Atomistic insights into Cu segregation effects on irradiation-induced defect dynamics in medium-entropy alloys

TL;DR

This study uses simulations to reveal how Cu segregation in medium-entropy alloys influences defect dynamics under irradiation, showing that Cu-rich regions trap defects, reduce dislocation density, and enhance irradiation resistance.

Contribution

It provides atomic-scale insights into how Cu segregation affects defect evolution and irradiation resistance in medium-entropy alloys, using hybrid MD/MC simulations.

Findings

Cu-rich domains trap defects and accelerate recombination

CSS shows reduced dislocation density and better irradiation resistance

Cu segregation influences defect nucleation and evolution

Abstract

Copper (Cu) segregation in medium and high-entropy alloys (M/HEAs) has shown significant influence on alloy properties.
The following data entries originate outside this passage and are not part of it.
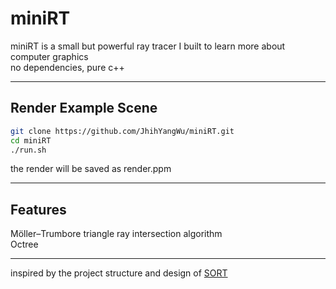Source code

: # miniRT
miniRT is a small but powerful ray tracer I built to learn more about computer graphics  
no dependencies, pure c++  

---
## Render Example Scene
```sh
git clone https://github.com/JhihYangWu/miniRT.git
cd miniRT
./run.sh
```
the render will be saved as render.ppm  

---
## Features
Möller–Trumbore triangle ray intersection algorithm  
Octree  

---
inspired by the project structure and design of [SORT](https://github.com/JiayinCao/SORT)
In this study, we investigate the effect of Cu segregation on evolution of irradiation-induced defects in FeNiCu, a model MEA, using hybrid molecular dynamics (MD) and Monte Carlo (MC) simulations. Thermodynamically driven hybrid MC/MD annealing at low temperature resulted in a partially decomposed Cu-segregated structure (CSS) and was compared with a random solid solution (RSS) and pure Ni. Results through cumulative displacement cascades reveal that Cu-rich domains in CSS act as defect traps, accelerating interstitial-vacancy recombination and suppressing defect cluster growth. The complex potential energy landscape (PEL) in CSS disrupts dislocation propagation, leading to spatially dispersed networks. Notably, CSS exhibits reduced stair-rod dislocation density compared to RSS, highlighting its superior resistance to irradiation swelling. Localized shear strain causes dislocations to preferentially nucleate in/near Cu-rich regions though their growth is hindered by chemical heterogeneity of the alloy. Notably, prolonged irradiation induces slow Cu segregation in the RSS structure, while slowly annihilating pre-existing Cu clusters in CSS simultaneously. The findings provide atomic-scale insights into the interplay between Cu segregation and irradiation-induced defect evolution in MEAs.